One of the hardest questions we answer for our large enterprise customers is why they should choose Aiven instead of managing their own database and streaming services. It can seem counterintuitive that paying extra for a managed service can save you money. However, when we factor in economies of scale - particularly in regards to access to specialized knowledge and tooling - the case for managed services becomes clear. This was certainly the case for some of our MySQL clients earlier this year, where their investments in Aiven paid off in the form of a quietly managed bug fix.

What happened

In January 2023, our Site Reliability Engineering team began receiving reports that some MySQL databases were caught in restart loops. Aiven’s SRE team has playbooks for these instances - namely, we allow nodes to gracefully failover to a standby - but for some reason, this process wasn’t working: SREs had to manually restart nodes and restore them, and within days or weeks customers, sometimes the same ones, would find themselves facing another outage.

In addition, oftentimes when the SRE team did get those customer’s databases back online, it was difficult to restore from backup: the data had become corrupted.

Aiven’s SRE team felt the issue was “too intermittent to track” at first. Final statistics showed that less than <1% of Aiven’s tens of thousands of customers were affected, and the SRE team was only seeing incidents matching the pattern, at most, a few times a week.

However, over the course of a few weeks, the SRE team received enough reports from enough customers to realize that there was a broader incident at play, and they began their investigation work.

Doing the detective work: the power of economies of scale
Most of Aiven’s enterprise customers have their own Site Reliability Engineering teams. So why, you might ask, do they find value in a company like Aiven? The simple answer is that Aiven works for them because of economies of scale. It’s more efficient for Aiven to hire high quality database specialists and excellent SREs than it is for our customers to do so, and the kind of time investment and tooling Aiven can develop for the services we provide might not make sense even for a very large enterprise to do.

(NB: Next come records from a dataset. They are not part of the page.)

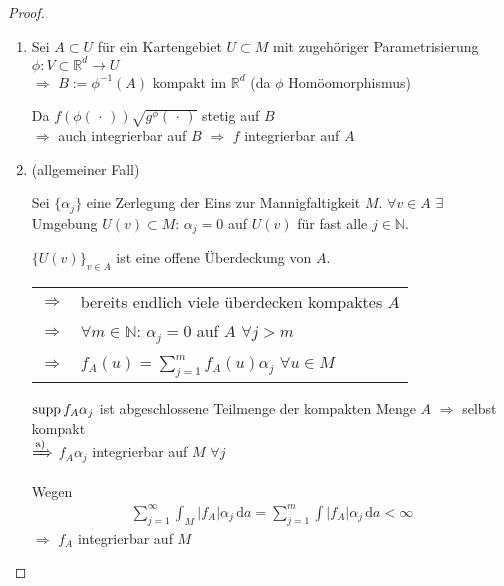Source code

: \begin{proof}\hspace*{0pt}
	\vspace*{-0.8\baselineskip}
	\begin{enumerate}[label={\alph*)}]
	\item Sei $A\subset U$ für ein Kartengebiet $U\subset M$ mit zugehöriger Parametrisierung $\phi\colon V\subset\mathbb{R}^d\to U$ \\
	\hspace*{0.5em}$\Rightarrow$ $B:= \phi^{-1}(A)$ kompakt im $\mathbb{R}^d$ (da $\phi$ Homöomorphismus)
	
	Da $f(\phi(\,\cdot\,))\sqrt{g^\phi(\,\cdot\,)}$ stetig auf $B$ \\
	\hspace*{0.5em}$\Rightarrow$ auch integrierbar auf $B$ $\Rightarrow$ $f$ integrierbar auf $A$
	
	\item (allgemeiner Fall)
	
	Sei $\{\alpha_j\}$ eine Zerlegung der Eins zur Mannigfaltigkeit $M$. $\forall v\in A$ $\exists$ Umgebung $U(v)\subset M$: $\alpha_j = 0$ auf $U(v)$ für fast alle $j\in\mathbb{N}$.
	
	$\{ U(v)\}_{v\in A}$ ist eine offene Überdeckung von $A$.\\
	\begin{tabularx}{\linewidth}{>{$}r<{$}@{$\;\,$}X}
		\Rightarrow & bereits endlich viele überdecken kompaktes $A$ \\
		\Rightarrow & $\forall m\in\mathbb{N}$: $\alpha_j = 0$ auf $A$ $\forall j > m$ \\
		\Rightarrow & $f_A(u) = \sum_{j=1}^m f_A(u)\alpha_j$ $\forall u\in M$ 
	\end{tabularx}

	$\operatorname{supp} f_A \alpha_j$ ist abgeschlossene Teilmenge der kompakten Menge $A$ $\Rightarrow$ selbst kompakt \\
	\hspace*{0.5em}$\xRightarrow{\text{a)}}$ $f_A \alpha_j$ integrierbar auf $M$ $\forall j$
	
	Wegen \begin{align*}
		\sum_{j=1}^\infty \int_M \vert f_A\vert \alpha_j\,\mathrm{d}a = \sum_{j=1}^m \int \vert f_A\vert\alpha_j \,\mathrm{d}a < \infty
	\end{align*}
	$\Rightarrow$ $f_A$ integrierbar auf $M$
	\end{enumerate}
\end{proof}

That’s what happened with this MySQL issue: upon further investigation by Aiven’s SRE and data services teams, we discovered that the core of the issue was related to a change of data types introduced in MySQL 8.0.30. Using SELECT on a problematic row caused the restart loop, and in addition corrupted the data in that row, making it more likely that the error would occur in future.

Aiven’s data services team discovered this by scanning thousands of deployments - the error occurred for a tiny amount of our customers.

Squashing 10,000 bugs with tooling

Aiven compared the source code of MySQL 8.0.30 and MySQL 8.0.31, and identified the block of code that changed and caused the issue. This sounds trivial, but in practice one of our engineers scanned through hundreds of commits in MySQL to identify the change.

It seems like the mitigation would be to upgrade MySQL to 8.0.31, but Aiven provides robust backups for our customers. The tooling Aiven uses to create and manage MySQL database backups lags behind the MySQL version releases: simply put, we could not upgrade MySQL and keep our backup promises at the same time.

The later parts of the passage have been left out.